Posted on: May 27, 2015 | Back | Print

His Excellency the Trade Minister, Mr. Jean Louis Billon,

CMD, Exim Bank Mr. Mathur

ED for Nordic India Group Amb Tuuananen,

Friends, Colleagues, Acquaintances,

Ladies and Gentlemen,

Over 50 years ago on 25th May 1963, the then leaders of Africa, took a historical stride by creating the Organization of the African Unity (OAU), now known as African Union (AU). Subsequent year they created another institution - African Development Bank. Since then, the African states have relentlessly worked to provide depth and meaning to their political independence and striving for the socio-economic development of their peoples. Of course, the efforts have yielded the desired results.

Africa, a large continent of 54 countries and over a billion people, is today is emerging strongly from long periods of lost opportunities in their post-independence journey. Average GDP growth across the continent during the 1990s was merely 2.2% while average inflation hovered around 27%.

It has all now changed. Since 2001 Africa’s GDP has expanded more quickly each year than the global average. According to the IMF, seven of the world’s ten fastest growing economies today are in sub-Saharan Africa. And for the first time in living memory, inflation has been below the GDP growth rate for the last few years. In fact, in the past decade, only the bloc of developing Asian economies  led by China has grown faster than Africa.

A second trend to watch is the growing importance of services, agriculture and manufacturing to the economies of sub-Saharan Africa. The region already has a group of fast-growing export-oriented economies that do not rely heavily on the production of commodities.

Ladies and Gentlemen,

India’s relation’s with Africa go back a long way. Today, our historical relationship with Africa has been revitalized keeping in view functional cooperation in the 21st century. Our political support for Africa has been augmented by closer economic cooperation, including economic assistance, functional cooperation, soft loans and private sector investment.

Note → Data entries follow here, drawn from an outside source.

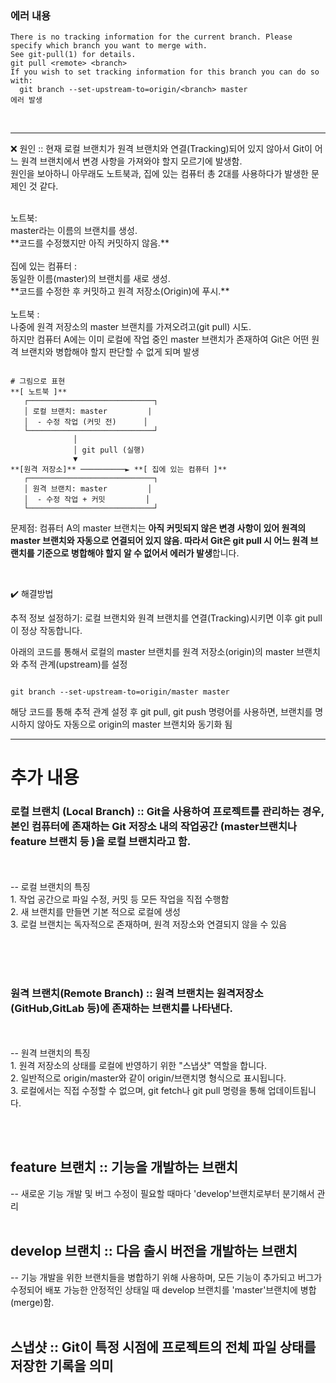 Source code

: <h3>에러 내용 </h3>

```
There is no tracking information for the current branch. Please specify which branch you want to merge with. 
See git-pull(1) for details.
git pull <remote> <branch>
If you wish to set tracking information for this branch you can do so with:
  git branch --set-upstream-to=origin/<branch> master
에러 발생
```

<br/>


<hr> 

❌ 원인 :: 현재 로컬 브랜치가 원격 브랜치와 연결(Tracking)되어 있지 않아서 Git이 어느 원격 브랜치에서 변경 사항을 가져와야 할지 모르기에 발생함. <br/>
원인을 보아하니 아무래도 노트북과, 집에 있는 컴퓨터 총 2대를 사용하다가 발생한 문제인 것 같다. <br/>

<br/>
노트북: <br/>
master라는 이름의 브랜치를 생성. <br/> **코드를 수정했지만 아직 커밋하지 않음.** <br/>
<br/>
집에 있는 컴퓨터 :<br/>
동일한 이름(master)의 브랜치를 새로 생성. <br/>
**코드를 수정한 후 커밋하고 원격 저장소(Origin)에 푸시.** <br/>
<br/>
노트북 :<br/> 
나중에 원격 저장소의 master 브랜치를 가져오려고(git pull) 시도.<br/>
하지만 컴퓨터 A에는 이미 로컬에 작업 중인 master 브랜치가 존재하여 Git은 어떤 원격 브랜치와 병합해야 할지 판단할 수 없게 되며 발생<br/>

```

# 그림으로 표현 
**[ 노트북 ]**
   ┌────────────────────────────┐
   │ 로컬 브랜치: master         |
   │  - 수정 작업 (커밋 전)      │
   └────────────────────────────┘
              │
              │ git pull (실행)
              ▼
**[원격 저장소]** ──────────► **[ 집에 있는 컴퓨터 ]**
   ┌────────────────────────────┐
   │ 원격 브랜치: master         │
   │  - 수정 작업 + 커밋         │
   └────────────────────────────┘

```
   
문제점: 컴퓨터 A의 master 브랜치는 **아직 커밋되지 않은 변경 사항이 있어 원격의 master 브랜치와 자동으로 연결되어 있지 않음.
따라서 Git은 git pull 시 어느 원격 브랜치를 기준으로 병합해야 할지 알 수 없어서 에러가 발생**합니다. <br/>

<br/>

✔️ 해결방법  <br/>

추적 정보 설정하기: 
 로컬 브랜치와 원격 브랜치를 연결(Tracking)시키면 이후 git pull이 정상 작동합니다. <br/>

아래의 코드를 통해서 로컬의 master 브랜치를 원격 저장소(origin)의 master 브랜치와 추적 관계(upstream)를 설정  <br/>

```

git branch --set-upstream-to=origin/master master

```

해당 코드를 통해 추적 관계 설정 후 git pull, git push 명령어를 사용하면, 브랜치를 명시하지 않아도 자동으로 origin의 master 브랜치와 동기화 됨



<hr> 
<h1>추가 내용 </h1>

<h3> 로컬 브랜치 (Local Branch) :: Git을 사용하여 프로젝트를 관리하는 경우, 본인 컴퓨터에 존재하는 Git 저장소 내의 작업공간 (master브랜치나 feature 브랜치 등 )을 로컬 브랜치라고 함.  </h3> <br/>

 <br/>
-- 로컬 브랜치의 특징  <br/>
1. 작업 공간으로 파일 수정, 커밋 등 모든 작업을 직접 수행함 <br/>
2. 새 브랜치를 만들면 기본 적으로 로컬에 생성  <br/>
3. 로컬 브랜치는 독자적으로 존재하며, 원격 저장소와 연결되지 않을 수 있음  <br/>


<br/><br/><br/>

<h3> 원격 브랜치(Remote Branch) :: 원격 브랜치는 원격저장소 (GitHub,GitLab 등)에 존재하는 브랜치를 나타낸다.  </h3> <br/>

<br/>
-- 원격 브랜치의 특징  <br/>
1. 원격 저장소의 상태를 로컬에 반영하기 위한 "스냅샷" 역할을 합니다. <br/>
2. 일반적으로 origin/master와 같이 origin/브랜치명 형식으로 표시됩니다.  <br/>
3. 로컬에서는 직접 수정할 수 없으며, git fetch나 git pull 명령을 통해 업데이트됩니다.  <br/>


<br/><br/>

<h2> feature 브랜치 :: 기능을 개발하는 브랜치 </h2> 
  -- 새로운 기능 개발 및 버그 수정이 필요할 때마다 'develop'브랜치로부터 분기해서 관리 <br/>
<br/>

<h2> develop 브랜치 :: 다음 출시 버전을 개발하는 브랜치 </h2>
   -- 기능 개발을 위한 브랜치들을 병합하기 위해 사용하며, 모든 기능이 추가되고 버그가 수정되어 배포 가능한 안정적인 상태일 때 develop 브랜치를 'master'브랜치에 병합(merge)함. <br/>
 <br/>
 
 <h2> 스냅샷  :: Git이 특정 시점에 프로젝트의 전체 파일 상태를 저장한 기록을 의미 </h2>
<br>



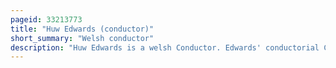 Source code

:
 ```yaml
---
pageid: 33213773
title: "Huw Edwards (conductor)"
short_summary: "Welsh conductor"
description: "Huw Edwards is a welsh Conductor. Edwards' conductorial Career began at the Age of 17 when he became Music Director of Maidstone Opera Company in England. He later attended the University of Surrey where he conducted the College Orchestra along with an Ensemble he formed himself. At twenty-three he won a Conductor's Competition that sent him to southern Methodist University in Dallas Texas. He then held a Lecturer Position at northwestern University Chicago where he was also a doctoral Candidate. From 1995 to 2002 Edwards was Conductor and Music Director of the Portland Youth Philharmonic followed by the seattle Youth Symphony from 2002 to 2005. From 2000 to 2012 he was Music Director of the Portland Columbia Symphony and from 2003 to 2020 he served with the Olympia Symphony Orchestra."
---
```


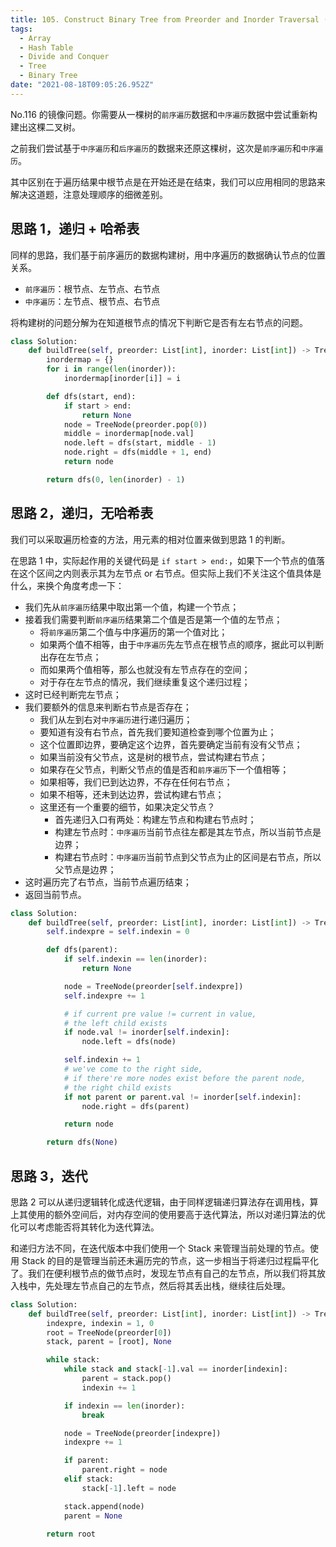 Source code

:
 ```yaml
---
title: 105. Construct Binary Tree from Preorder and Inorder Traversal (Medium)
tags:
  - Array
  - Hash Table
  - Divide and Conquer
  - Tree
  - Binary Tree
date: "2021-08-18T09:05:26.952Z"
---
```


No.116 的镜像问题。你需要从一棵树的`前序遍历`数据和`中序遍历`数据中尝试重新构建出这棵二叉树。

之前我们尝试基于`中序遍历`和`后序遍历`的数据来还原这棵树，这次是`前序遍历`和`中序遍历`。

其中区别在于遍历结果中根节点是在开始还是在结束，我们可以应用相同的思路来解决这道题，注意处理顺序的细微差别。

<!-- more -->

## 思路 1，递归 + 哈希表

同样的思路，我们基于前序遍历的数据构建树，用中序遍历的数据确认节点的位置关系。

- `前序遍历`：根节点、左节点、右节点
- `中序遍历`：左节点、根节点、右节点

将构建树的问题分解为在知道根节点的情况下判断它是否有左右节点的问题。

```python
class Solution:
    def buildTree(self, preorder: List[int], inorder: List[int]) -> TreeNode:
        inordermap = {}
        for i in range(len(inorder)):
            inordermap[inorder[i]] = i

        def dfs(start, end):
            if start > end:
                return None
            node = TreeNode(preorder.pop(0))
            middle = inordermap[node.val]
            node.left = dfs(start, middle - 1)
            node.right = dfs(middle + 1, end)
            return node

        return dfs(0, len(inorder) - 1)
```

## 思路 2，递归，无哈希表

我们可以采取遍历检查的方法，用元素的相对位置来做到思路 1 的判断。

在思路 1 中，实际起作用的关键代码是 `if start > end:`，如果下一个节点的值落在这个区间之内则表示其为左节点 or 右节点。但实际上我们不关注这个值具体是什么，来换个角度考虑一下：

- 我们先从`前序遍历`结果中取出第一个值，构建一个节点；
- 接着我们需要判断`前序遍历`结果第二个值是否是第一个值的左节点；
  - 将`前序遍历`第二个值与中序遍历的第一个值对比；
  - 如果两个值不相等，由于`中序遍历`先左节点在根节点的顺序，据此可以判断出存在左节点；
  - 而如果两个值相等，那么也就没有左节点存在的空间；
  - 对于存在左节点的情况，我们继续重复这个递归过程；
- 这时已经判断完左节点；
- 我们要额外的信息来判断右节点是否存在；
  - 我们从左到右对`中序遍历`进行递归遍历；
  - 要知道有没有右节点，首先我们要知道检查到哪个位置为止；
  - 这个位置即边界，要确定这个边界，首先要确定当前有没有父节点；
  - 如果当前没有父节点，这是树的根节点，尝试构建右节点；
  - 如果存在父节点，判断父节点的值是否和`前序遍历`下一个值相等；
  - 如果相等，我们已到达边界，不存在任何右节点；
  - 如果不相等，还未到达边界，尝试构建右节点；
  - 这里还有一个重要的细节，如果决定父节点？
    - 首先递归入口有两处：构建左节点和构建右节点时；
    - 构建左节点时：`中序遍历`当前节点往左都是其左节点，所以当前节点是边界；
    - 构建右节点时：`中序遍历`当前节点到父节点为止的区间是右节点，所以父节点是边界；
- 这时遍历完了右节点，当前节点遍历结束；
- 返回当前节点。

```python
class Solution:
    def buildTree(self, preorder: List[int], inorder: List[int]) -> TreeNode:
        self.indexpre = self.indexin = 0

        def dfs(parent):
            if self.indexin == len(inorder):
                return None

            node = TreeNode(preorder[self.indexpre])
            self.indexpre += 1

            # if current pre value != current in value,
            # the left child exists
            if node.val != inorder[self.indexin]:
                node.left = dfs(node)

            self.indexin += 1
            # we've come to the right side,
            # if there're more nodes exist before the parent node,
            # the right child exists
            if not parent or parent.val != inorder[self.indexin]:
                node.right = dfs(parent)

            return node

        return dfs(None)
```

## 思路 3，迭代

思路 2 可以从递归逻辑转化成迭代逻辑，由于同样逻辑递归算法存在调用栈，算上其使用的额外空间后，对内存空间的使用要高于迭代算法，所以对递归算法的优化可以考虑能否将其转化为迭代算法。

和递归方法不同，在迭代版本中我们使用一个 Stack 来管理当前处理的节点。使用 Stack 的目的是管理当前还未遍历完的节点，这一步相当于将递归过程扁平化了。我们在便利根节点的做节点时，发现左节点有自己的左节点，所以我们将其放入栈中，先处理左节点自己的左节点，然后将其丢出栈，继续往后处理。

```python
class Solution:
    def buildTree(self, preorder: List[int], inorder: List[int]) -> TreeNode:
        indexpre, indexin = 1, 0
        root = TreeNode(preorder[0])
        stack, parent = [root], None

        while stack:
            while stack and stack[-1].val == inorder[indexin]:
                parent = stack.pop()
                indexin += 1

            if indexin == len(inorder):
                break

            node = TreeNode(preorder[indexpre])
            indexpre += 1

            if parent:
                parent.right = node
            elif stack:
                stack[-1].left = node

            stack.append(node)
            parent = None

        return root
```
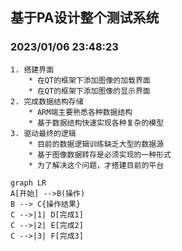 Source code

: <span id="0"></span>
## 基于PA设计整个测试系统
### 2023/01/06 23:48:23
    1. 搭建界面
        * 在QT的框架下添加图像的加载界面
        * 在QT的框架下添加图像的显示界面
    2. 完成数据结构存储
        * ARM端主要熟悉各种数据结构
        * 基于数据结构快速实现各种复杂的模型
    3. 驱动最终的逻辑
        * 目前的数据逻辑训练缺乏大型的数据源
        * 基于图像数据转存是必须实现的一种形式
        * 为了解决这个问题，才搭建目前的平台
```mermaid
graph LR
A[开始] -->B(操作)
B --> C{操作结果}
C -->|1| D[完成1]
C -->|2| E[完成2]
C -->|3| F[完成3]
``` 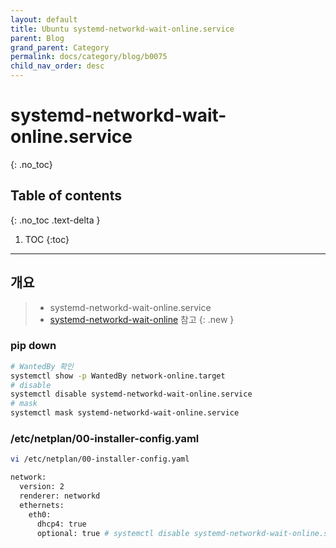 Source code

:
 ```yaml
---
layout: default
title: Ubuntu systemd-networkd-wait-online.service
parent: Blog
grand_parent: Category
permalink: docs/category/blog/b0075
child_nav_order: desc
---
```

# systemd-networkd-wait-online.service
{: .no_toc}

## Table of contents
{: .no_toc .text-delta }

1. TOC
{:toc}

---
## 개요

> - systemd-networkd-wait-online.service
> - [systemd-networkd-wait-online](https://www.freedesktop.org/software/systemd/man/systemd-networkd-wait-online.service.html) 참고 
{: .new }

### pip down

```bash
# WantedBy 확인
systemctl show -p WantedBy network-online.target
# disable
systemctl disable systemd-networkd-wait-online.service
# mask
systemctl mask systemd-networkd-wait-online.service
```

### /etc/netplan/00-installer-config.yaml

```bash
vi /etc/netplan/00-installer-config.yaml

network:
  version: 2
  renderer: networkd
  ethernets:
    eth0:
      dhcp4: true
      optional: true # systemctl disable systemd-networkd-wait-online.service
```
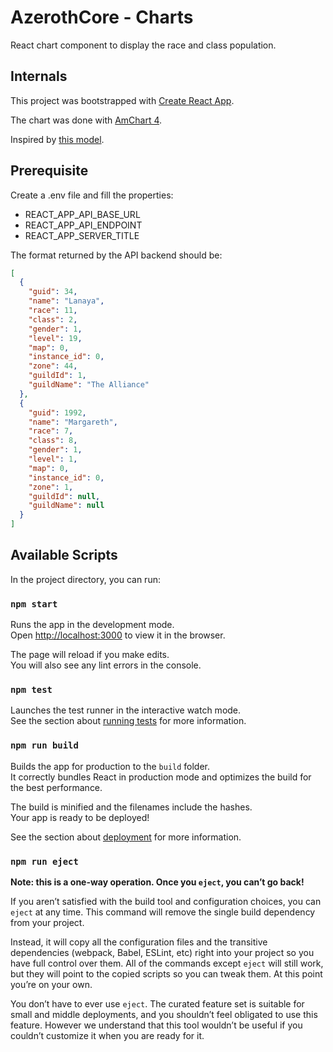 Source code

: # AzerothCore - Charts
React chart component to display the race and class population.


## Internals
This project was bootstrapped with [Create React App](https://github.com/facebook/create-react-app).

The chart was done with [AmChart 4](https://www.amcharts.com/).

Inspired by [this model](https://www.amcharts.com/demos/column-chart-images-top/?theme=dark).

## Prerequisite
Create a .env file and fill the properties:
- REACT_APP_API_BASE_URL
- REACT_APP_API_ENDPOINT
- REACT_APP_SERVER_TITLE

The format returned by the API backend should be:
```json
[
  {
    "guid": 34,
    "name": "Lanaya",
    "race": 11,
    "class": 2,
    "gender": 1,
    "level": 19,
    "map": 0,
    "instance_id": 0,
    "zone": 44,
    "guildId": 1,
    "guildName": "The Alliance"
  },
  {
    "guid": 1992,
    "name": "Margareth",
    "race": 7,
    "class": 8,
    "gender": 1,
    "level": 1,
    "map": 0,
    "instance_id": 0,
    "zone": 1,
    "guildId": null,
    "guildName": null
  }
]

```

## Available Scripts

In the project directory, you can run:

### `npm start`

Runs the app in the development mode.\
Open [http://localhost:3000](http://localhost:3000) to view it in the browser.

The page will reload if you make edits.\
You will also see any lint errors in the console.

### `npm test`

Launches the test runner in the interactive watch mode.\
See the section about [running tests](https://facebook.github.io/create-react-app/docs/running-tests) for more information.

### `npm run build`

Builds the app for production to the `build` folder.\
It correctly bundles React in production mode and optimizes the build for the best performance.

The build is minified and the filenames include the hashes.\
Your app is ready to be deployed!

See the section about [deployment](https://facebook.github.io/create-react-app/docs/deployment) for more information.

### `npm run eject`

**Note: this is a one-way operation. Once you `eject`, you can’t go back!**

If you aren’t satisfied with the build tool and configuration choices, you can `eject` at any time. This command will remove the single build dependency from your project.

Instead, it will copy all the configuration files and the transitive dependencies (webpack, Babel, ESLint, etc) right into your project so you have full control over them. All of the commands except `eject` will still work, but they will point to the copied scripts so you can tweak them. At this point you’re on your own.

You don’t have to ever use `eject`. The curated feature set is suitable for small and middle deployments, and you shouldn’t feel obligated to use this feature. However we understand that this tool wouldn’t be useful if you couldn’t customize it when you are ready for it.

India is committed to a reinvigorated and multi-dimensional India-Africa relationship. Our technical and economic co-operation programme, ITEC, was launched in the 1960’s. Under this programme, professionals from Africa, Latin America and Asia attended courses in Indian training institutions. Indian experts also travelled to other developing countries to advice on various development-related policies and practices. From relatively modest beginnings, our capacity building programmes have expanded considerably in range and volume. Over the last year, nearly 10,000 ITEC training slots were allotted to 161 developing countries for about 280 courses in disciplines such as finance, management, IT, telecommunications, rural development and agro-processing.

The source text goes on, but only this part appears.